Ajit Pai, the controversial Chairman of the Federal Communications Commission (FCC), announced Monday that he would be stepping down from his position on the same day Joe Biden and Kamala Harris will be sworn into office. In his statement, Pai called leading the FCC “the honor of a lifetime” as the first Asian-American to be its chair.

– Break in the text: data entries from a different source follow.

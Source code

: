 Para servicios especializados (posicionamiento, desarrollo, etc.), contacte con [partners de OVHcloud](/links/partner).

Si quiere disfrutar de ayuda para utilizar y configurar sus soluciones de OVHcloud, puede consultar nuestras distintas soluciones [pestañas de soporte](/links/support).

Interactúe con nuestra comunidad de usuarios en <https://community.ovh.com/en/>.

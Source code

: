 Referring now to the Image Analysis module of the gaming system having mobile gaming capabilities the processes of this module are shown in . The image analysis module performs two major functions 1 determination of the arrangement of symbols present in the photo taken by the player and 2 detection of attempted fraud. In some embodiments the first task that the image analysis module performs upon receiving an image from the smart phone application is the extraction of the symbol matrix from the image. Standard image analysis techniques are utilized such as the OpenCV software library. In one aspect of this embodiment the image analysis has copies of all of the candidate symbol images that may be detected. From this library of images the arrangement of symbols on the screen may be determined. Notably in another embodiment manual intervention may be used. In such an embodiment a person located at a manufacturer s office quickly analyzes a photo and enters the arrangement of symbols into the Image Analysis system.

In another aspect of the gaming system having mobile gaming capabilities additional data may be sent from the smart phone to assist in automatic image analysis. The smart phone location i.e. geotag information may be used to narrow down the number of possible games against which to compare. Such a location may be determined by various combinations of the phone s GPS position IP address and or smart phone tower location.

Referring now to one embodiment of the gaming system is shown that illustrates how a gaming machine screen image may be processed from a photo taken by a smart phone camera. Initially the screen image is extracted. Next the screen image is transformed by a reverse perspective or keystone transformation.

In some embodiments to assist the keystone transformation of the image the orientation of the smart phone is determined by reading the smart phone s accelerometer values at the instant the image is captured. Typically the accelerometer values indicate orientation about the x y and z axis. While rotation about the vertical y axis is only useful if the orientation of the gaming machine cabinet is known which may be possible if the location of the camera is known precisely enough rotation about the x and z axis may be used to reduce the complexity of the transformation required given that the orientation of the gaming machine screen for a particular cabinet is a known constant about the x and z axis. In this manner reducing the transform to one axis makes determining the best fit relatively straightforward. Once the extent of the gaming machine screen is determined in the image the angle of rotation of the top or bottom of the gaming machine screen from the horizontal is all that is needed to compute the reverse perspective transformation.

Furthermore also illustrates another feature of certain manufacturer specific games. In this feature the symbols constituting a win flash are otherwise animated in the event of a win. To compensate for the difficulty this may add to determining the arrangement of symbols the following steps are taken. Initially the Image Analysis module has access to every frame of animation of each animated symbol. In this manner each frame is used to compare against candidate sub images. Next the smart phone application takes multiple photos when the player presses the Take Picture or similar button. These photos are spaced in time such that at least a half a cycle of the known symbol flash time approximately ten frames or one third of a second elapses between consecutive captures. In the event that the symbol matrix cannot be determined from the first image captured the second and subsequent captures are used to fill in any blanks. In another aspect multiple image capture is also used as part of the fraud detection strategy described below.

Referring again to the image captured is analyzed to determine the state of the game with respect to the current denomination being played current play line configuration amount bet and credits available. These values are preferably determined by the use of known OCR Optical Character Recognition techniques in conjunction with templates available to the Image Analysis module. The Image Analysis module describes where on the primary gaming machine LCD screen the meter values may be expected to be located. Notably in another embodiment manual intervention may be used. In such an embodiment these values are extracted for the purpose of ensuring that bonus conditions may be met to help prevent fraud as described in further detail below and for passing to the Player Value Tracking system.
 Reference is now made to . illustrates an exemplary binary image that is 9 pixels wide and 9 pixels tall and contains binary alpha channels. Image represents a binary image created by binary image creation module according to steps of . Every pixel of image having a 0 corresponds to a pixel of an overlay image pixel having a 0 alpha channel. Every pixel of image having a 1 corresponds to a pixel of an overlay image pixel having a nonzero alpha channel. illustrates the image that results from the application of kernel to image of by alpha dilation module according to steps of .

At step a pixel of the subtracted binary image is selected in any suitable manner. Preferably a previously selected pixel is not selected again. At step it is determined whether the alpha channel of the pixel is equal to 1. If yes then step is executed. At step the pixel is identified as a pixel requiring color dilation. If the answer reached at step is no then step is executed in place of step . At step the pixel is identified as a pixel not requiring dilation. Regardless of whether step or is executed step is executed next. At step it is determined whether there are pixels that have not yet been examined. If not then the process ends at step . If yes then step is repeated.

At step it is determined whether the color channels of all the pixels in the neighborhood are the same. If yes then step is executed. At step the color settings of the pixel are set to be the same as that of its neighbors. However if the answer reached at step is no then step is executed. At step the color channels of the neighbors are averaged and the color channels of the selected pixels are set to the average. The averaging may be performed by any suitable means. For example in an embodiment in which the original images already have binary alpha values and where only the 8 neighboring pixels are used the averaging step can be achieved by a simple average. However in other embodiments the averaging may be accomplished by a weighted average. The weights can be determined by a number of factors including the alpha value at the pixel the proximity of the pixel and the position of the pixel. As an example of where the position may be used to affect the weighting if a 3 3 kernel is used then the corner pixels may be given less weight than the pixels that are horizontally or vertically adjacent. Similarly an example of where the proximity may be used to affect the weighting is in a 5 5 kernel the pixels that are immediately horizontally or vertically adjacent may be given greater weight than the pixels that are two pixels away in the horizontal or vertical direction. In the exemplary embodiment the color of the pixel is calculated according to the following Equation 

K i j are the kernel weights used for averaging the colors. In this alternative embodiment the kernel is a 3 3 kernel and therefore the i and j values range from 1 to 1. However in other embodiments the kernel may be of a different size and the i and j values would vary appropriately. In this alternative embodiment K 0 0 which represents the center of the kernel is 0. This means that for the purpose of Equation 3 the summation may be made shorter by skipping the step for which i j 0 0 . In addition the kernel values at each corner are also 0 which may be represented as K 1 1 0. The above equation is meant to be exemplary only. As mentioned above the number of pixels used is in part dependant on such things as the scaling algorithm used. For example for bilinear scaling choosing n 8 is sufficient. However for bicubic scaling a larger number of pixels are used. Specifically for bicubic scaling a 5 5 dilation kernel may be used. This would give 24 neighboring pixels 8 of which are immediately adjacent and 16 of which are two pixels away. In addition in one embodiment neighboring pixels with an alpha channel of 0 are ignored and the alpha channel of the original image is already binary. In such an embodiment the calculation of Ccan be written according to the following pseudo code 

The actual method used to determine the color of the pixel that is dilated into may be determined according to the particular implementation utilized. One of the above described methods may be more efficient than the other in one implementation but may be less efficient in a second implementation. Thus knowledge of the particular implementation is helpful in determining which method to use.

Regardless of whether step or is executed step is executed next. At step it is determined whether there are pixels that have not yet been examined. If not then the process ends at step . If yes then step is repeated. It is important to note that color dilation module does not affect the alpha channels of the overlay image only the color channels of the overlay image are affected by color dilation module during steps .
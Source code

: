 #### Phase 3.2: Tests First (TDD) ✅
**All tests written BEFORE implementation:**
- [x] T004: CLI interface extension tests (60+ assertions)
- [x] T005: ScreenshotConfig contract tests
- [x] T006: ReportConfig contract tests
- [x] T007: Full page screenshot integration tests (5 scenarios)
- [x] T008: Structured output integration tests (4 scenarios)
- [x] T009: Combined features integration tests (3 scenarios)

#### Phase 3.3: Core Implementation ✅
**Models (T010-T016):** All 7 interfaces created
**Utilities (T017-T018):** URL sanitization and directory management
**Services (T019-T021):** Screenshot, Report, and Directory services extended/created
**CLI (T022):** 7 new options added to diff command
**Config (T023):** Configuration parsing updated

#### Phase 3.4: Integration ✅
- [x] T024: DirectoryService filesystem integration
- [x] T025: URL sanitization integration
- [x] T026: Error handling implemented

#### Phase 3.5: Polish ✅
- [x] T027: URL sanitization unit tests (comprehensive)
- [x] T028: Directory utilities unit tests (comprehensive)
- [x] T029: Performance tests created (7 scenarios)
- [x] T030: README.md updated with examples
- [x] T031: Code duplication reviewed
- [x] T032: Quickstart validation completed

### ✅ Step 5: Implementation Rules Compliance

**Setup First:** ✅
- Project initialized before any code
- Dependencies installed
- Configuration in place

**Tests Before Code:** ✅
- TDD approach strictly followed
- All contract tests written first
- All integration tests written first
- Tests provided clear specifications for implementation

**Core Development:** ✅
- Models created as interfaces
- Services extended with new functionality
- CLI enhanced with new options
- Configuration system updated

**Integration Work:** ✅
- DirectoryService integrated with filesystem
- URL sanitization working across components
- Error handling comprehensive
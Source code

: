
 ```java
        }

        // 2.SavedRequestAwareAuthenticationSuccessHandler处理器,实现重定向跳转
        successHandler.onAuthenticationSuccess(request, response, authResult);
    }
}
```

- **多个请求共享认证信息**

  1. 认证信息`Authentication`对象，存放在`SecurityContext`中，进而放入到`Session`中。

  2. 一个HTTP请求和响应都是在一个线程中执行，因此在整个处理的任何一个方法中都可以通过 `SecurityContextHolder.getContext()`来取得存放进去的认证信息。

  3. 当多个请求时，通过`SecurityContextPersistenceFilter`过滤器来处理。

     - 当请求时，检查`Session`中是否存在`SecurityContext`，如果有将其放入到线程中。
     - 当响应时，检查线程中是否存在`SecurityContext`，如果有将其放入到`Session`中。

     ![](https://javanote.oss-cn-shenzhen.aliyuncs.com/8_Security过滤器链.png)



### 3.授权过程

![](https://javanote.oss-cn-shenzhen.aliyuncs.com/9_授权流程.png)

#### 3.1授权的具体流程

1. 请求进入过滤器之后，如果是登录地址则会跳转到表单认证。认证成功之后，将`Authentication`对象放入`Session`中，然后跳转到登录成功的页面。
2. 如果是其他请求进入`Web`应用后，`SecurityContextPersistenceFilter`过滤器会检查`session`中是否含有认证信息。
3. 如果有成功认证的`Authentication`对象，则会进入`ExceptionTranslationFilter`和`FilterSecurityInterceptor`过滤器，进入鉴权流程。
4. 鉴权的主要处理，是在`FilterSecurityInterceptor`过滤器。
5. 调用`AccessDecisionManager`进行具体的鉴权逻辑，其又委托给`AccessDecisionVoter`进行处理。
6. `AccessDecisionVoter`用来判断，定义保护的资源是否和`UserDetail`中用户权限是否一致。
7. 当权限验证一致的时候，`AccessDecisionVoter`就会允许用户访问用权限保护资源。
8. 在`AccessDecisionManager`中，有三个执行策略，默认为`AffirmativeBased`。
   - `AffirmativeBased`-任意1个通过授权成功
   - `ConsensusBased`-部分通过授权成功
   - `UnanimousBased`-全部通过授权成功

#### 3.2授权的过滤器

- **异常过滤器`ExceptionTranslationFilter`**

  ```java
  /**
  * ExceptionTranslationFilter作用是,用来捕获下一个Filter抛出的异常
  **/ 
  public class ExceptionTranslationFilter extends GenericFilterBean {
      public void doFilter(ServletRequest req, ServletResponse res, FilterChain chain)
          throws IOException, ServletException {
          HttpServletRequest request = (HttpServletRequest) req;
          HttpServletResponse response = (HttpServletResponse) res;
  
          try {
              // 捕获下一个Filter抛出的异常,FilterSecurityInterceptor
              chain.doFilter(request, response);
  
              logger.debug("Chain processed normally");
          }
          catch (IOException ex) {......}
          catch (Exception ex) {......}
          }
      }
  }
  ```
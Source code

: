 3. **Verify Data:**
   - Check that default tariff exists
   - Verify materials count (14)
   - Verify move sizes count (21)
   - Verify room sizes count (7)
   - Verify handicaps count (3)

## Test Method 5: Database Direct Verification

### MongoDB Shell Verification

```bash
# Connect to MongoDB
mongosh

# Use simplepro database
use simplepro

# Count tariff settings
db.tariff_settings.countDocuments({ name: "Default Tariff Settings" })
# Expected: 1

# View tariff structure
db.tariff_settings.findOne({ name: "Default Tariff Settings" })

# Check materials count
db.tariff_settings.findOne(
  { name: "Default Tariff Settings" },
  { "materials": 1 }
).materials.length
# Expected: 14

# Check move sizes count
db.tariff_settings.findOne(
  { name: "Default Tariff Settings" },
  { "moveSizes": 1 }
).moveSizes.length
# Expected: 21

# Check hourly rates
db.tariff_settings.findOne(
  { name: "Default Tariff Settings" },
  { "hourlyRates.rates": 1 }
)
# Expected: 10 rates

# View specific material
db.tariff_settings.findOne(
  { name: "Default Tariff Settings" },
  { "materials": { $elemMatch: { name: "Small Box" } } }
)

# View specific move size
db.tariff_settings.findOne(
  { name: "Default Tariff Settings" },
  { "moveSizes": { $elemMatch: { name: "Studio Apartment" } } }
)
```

The announcement means that the FCC could reach a Democratic majority sooner than it would otherwise be able to. Pai joined the FCC as Commissioner under President Barack Obama in 2012 and was appointed its chairman by Donald Trump in 2017. He began his term with the controversial decision to roll back Title II classification, undoing the net neutrality rules put in place under President Obama.

Ajit Pai
Photo Credit: Flickr Gage Skidmore

More recently, Pai oversaw the merger of T-Mobile and Sprint, which he called “a unique opportunity to speed up the deployment of 5G throughout the United States.” Pai also implemented new measures to fight robocalls and established a national suicide prevention hotline number. Pai’s tenure coincided with a significant shift in Republican telecom policy, with Republican commissioners like Brendan Carr advocating for a more aggressive FCC role in regulating social media platforms.

But with his tenure also came the widespread use of the free radio airwaves to spread Republican propaganda. Voice of America saw a mass exodus of staff when it was announced that controversial filmmaker Michael Pack was chosen by Trump to take over as head of the U.S. Agency for Global Media (USAGM). While the FCC is a separate entity, the appointments of both Pai and Pack were intended to suppress truthful information not just across America, but around the world on all of VOA’s affiliates.

Ironically, Pai’s statement brags about the agency’s “new transparency” under his leadership. “For the first time ever, we’ve made public drafts of the proposals and orders slated for a vote three weeks before the agency’s monthly meetings,” Pai said, “making this the most transparent FCC in history.”

Pai’s term was slated to expire in June 2021, though Biden will be able to choose a Democrat to chair the commission once in office. Commissioners must be confirmed by the Senate.